# Assignment:
Show the lines below that contain the string "Rightarrow".

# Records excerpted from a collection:

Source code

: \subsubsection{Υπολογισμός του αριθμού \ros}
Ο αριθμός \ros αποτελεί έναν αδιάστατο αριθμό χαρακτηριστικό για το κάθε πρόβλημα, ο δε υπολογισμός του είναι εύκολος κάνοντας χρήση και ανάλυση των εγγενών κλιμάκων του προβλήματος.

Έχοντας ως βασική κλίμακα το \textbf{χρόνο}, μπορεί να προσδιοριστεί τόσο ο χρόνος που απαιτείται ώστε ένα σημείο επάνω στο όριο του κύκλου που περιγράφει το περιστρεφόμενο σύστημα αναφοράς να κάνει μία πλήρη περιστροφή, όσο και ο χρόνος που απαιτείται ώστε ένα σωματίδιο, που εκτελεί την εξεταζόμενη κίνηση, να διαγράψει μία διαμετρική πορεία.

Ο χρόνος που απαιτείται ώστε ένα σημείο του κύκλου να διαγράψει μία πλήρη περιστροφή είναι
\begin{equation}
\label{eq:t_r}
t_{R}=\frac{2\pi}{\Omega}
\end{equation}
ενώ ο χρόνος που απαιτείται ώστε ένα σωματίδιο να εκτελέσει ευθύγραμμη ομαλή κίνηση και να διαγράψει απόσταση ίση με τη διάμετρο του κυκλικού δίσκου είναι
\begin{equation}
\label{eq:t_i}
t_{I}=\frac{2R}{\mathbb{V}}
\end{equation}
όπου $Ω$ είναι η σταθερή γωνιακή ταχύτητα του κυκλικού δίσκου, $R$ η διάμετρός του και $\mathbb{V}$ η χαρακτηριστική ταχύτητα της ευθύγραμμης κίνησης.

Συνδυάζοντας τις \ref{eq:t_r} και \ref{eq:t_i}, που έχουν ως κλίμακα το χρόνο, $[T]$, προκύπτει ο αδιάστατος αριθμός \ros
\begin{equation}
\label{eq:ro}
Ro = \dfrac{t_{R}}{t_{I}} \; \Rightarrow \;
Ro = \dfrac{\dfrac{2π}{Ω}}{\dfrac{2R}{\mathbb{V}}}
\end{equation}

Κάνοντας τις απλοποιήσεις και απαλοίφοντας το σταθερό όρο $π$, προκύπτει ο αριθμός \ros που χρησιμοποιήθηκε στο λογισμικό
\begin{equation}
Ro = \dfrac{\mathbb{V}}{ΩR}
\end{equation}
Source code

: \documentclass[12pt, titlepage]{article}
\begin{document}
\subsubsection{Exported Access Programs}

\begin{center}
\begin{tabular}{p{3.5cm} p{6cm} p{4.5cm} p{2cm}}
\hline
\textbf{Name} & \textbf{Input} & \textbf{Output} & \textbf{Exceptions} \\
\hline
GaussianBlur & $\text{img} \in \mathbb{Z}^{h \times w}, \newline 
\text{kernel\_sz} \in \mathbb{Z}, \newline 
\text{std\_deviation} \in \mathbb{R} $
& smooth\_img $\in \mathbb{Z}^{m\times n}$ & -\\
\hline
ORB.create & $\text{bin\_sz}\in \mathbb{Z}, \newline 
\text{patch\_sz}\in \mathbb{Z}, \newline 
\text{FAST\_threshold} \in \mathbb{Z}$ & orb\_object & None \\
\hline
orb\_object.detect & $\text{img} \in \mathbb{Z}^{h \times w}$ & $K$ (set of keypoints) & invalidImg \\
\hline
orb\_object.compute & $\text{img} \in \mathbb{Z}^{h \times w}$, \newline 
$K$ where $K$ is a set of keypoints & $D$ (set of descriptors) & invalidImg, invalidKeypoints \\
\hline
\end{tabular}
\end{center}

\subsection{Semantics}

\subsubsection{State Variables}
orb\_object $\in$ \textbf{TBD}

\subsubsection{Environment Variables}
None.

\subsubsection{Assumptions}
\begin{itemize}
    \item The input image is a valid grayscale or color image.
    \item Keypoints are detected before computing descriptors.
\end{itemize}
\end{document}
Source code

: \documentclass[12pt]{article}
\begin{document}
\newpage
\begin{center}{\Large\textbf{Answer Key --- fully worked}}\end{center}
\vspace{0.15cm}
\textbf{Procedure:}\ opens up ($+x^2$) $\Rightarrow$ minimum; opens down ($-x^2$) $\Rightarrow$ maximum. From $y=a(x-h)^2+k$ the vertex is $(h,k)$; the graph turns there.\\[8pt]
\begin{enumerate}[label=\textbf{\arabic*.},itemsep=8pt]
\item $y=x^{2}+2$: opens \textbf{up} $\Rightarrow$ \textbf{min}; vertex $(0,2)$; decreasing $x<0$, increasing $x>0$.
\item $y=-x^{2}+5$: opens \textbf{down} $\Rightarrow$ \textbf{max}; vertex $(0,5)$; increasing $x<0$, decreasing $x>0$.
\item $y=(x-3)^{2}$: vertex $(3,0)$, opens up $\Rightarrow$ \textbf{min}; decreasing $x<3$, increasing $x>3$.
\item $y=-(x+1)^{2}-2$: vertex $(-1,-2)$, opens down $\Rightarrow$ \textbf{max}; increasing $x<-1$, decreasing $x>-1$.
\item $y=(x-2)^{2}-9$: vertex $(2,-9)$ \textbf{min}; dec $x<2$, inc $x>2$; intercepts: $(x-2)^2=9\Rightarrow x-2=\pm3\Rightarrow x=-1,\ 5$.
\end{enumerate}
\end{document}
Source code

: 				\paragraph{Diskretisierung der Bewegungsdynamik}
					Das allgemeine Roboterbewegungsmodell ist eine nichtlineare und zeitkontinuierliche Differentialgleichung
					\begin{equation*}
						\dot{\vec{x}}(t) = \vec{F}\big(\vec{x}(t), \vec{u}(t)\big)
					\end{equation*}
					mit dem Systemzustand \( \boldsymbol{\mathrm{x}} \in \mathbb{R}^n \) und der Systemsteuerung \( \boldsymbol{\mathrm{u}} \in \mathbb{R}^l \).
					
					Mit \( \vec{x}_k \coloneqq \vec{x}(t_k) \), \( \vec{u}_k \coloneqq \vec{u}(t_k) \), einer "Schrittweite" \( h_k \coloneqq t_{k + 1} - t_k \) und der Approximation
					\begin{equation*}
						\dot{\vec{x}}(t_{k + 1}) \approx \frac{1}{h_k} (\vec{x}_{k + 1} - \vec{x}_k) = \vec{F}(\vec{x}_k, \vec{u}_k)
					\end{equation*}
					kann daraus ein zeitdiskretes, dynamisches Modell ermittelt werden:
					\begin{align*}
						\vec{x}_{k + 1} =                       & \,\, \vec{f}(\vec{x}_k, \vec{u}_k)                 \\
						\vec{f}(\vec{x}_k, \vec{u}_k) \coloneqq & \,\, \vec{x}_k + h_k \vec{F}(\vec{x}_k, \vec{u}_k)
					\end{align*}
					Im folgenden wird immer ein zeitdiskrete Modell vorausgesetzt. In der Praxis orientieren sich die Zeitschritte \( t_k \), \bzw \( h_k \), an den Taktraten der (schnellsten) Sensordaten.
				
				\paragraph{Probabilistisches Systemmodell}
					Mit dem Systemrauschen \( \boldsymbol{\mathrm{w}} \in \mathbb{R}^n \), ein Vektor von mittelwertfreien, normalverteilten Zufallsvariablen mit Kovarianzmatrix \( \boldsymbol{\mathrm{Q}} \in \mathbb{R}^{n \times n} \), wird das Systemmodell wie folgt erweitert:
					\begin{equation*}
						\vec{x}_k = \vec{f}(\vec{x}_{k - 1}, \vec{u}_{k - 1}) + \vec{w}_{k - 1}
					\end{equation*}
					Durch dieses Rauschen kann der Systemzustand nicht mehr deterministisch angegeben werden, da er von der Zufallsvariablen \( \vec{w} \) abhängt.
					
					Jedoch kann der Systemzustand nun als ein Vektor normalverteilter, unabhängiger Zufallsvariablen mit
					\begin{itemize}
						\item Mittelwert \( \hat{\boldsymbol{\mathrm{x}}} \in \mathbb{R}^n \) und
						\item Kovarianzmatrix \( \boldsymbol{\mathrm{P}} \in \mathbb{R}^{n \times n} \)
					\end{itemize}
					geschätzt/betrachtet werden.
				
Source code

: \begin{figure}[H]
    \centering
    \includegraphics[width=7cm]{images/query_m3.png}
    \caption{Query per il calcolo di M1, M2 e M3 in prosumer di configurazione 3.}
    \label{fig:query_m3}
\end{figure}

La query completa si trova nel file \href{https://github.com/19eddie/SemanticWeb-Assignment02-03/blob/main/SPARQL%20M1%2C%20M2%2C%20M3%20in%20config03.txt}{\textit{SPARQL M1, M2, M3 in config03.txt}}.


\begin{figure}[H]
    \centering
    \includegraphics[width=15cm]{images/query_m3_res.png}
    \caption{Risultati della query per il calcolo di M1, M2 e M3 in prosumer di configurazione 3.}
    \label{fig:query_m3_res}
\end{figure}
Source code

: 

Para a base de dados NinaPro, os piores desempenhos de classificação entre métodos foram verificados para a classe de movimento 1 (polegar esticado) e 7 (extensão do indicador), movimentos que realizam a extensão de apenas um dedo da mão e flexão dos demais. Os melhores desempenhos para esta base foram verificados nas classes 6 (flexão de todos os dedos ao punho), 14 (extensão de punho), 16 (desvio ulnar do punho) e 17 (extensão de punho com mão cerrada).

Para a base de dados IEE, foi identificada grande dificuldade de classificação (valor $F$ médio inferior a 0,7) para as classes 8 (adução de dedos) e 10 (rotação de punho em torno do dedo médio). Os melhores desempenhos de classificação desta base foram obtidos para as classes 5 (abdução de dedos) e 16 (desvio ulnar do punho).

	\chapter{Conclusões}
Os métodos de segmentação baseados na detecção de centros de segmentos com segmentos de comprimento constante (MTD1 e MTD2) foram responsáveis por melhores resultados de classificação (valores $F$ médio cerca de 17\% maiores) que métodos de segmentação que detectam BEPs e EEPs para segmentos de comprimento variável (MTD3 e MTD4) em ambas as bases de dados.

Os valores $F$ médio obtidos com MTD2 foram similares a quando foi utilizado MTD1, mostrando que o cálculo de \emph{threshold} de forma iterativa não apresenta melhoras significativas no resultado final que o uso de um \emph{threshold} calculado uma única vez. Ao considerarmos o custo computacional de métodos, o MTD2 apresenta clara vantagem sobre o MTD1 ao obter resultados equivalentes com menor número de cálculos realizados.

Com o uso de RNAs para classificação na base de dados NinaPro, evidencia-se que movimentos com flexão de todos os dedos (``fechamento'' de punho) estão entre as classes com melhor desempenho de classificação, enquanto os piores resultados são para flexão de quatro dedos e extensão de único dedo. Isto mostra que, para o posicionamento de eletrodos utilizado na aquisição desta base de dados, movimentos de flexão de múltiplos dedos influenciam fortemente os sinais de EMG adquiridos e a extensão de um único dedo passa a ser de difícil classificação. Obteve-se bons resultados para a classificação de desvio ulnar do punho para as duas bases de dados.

# Exercise output:
Ro = \dfrac{t_{R}}{t_{I}} \; \Rightarrow \;
\textbf{Procedure:}\ opens up ($+x^2$) $\Rightarrow$ minimum; opens down ($-x^2$) $\Rightarrow$ maximum. From $y=a(x-h)^2+k$ the vertex is $(h,k)$; the graph turns there.\\[8pt]
\item $y=x^{2}+2$: opens \textbf{up} $\Rightarrow$ \textbf{min}; vertex $(0,2)$; decreasing $x<0$, increasing $x>0$.
\item $y=-x^{2}+5$: opens \textbf{down} $\Rightarrow$ \textbf{max}; vertex $(0,5)$; increasing $x<0$, decreasing $x>0$.
\item $y=(x-3)^{2}$: vertex $(3,0)$, opens up $\Rightarrow$ \textbf{min}; decreasing $x<3$, increasing $x>3$.
\item $y=-(x+1)^{2}-2$: vertex $(-1,-2)$, opens down $\Rightarrow$ \textbf{max}; increasing $x<-1$, decreasing $x>-1$.
\item $y=(x-2)^{2}-9$: vertex $(2,-9)$ \textbf{min}; dec $x<2$, inc $x>2$; intercepts: $(x-2)^2=9\Rightarrow x-2=\pm3\Rightarrow x=-1,\ 5$.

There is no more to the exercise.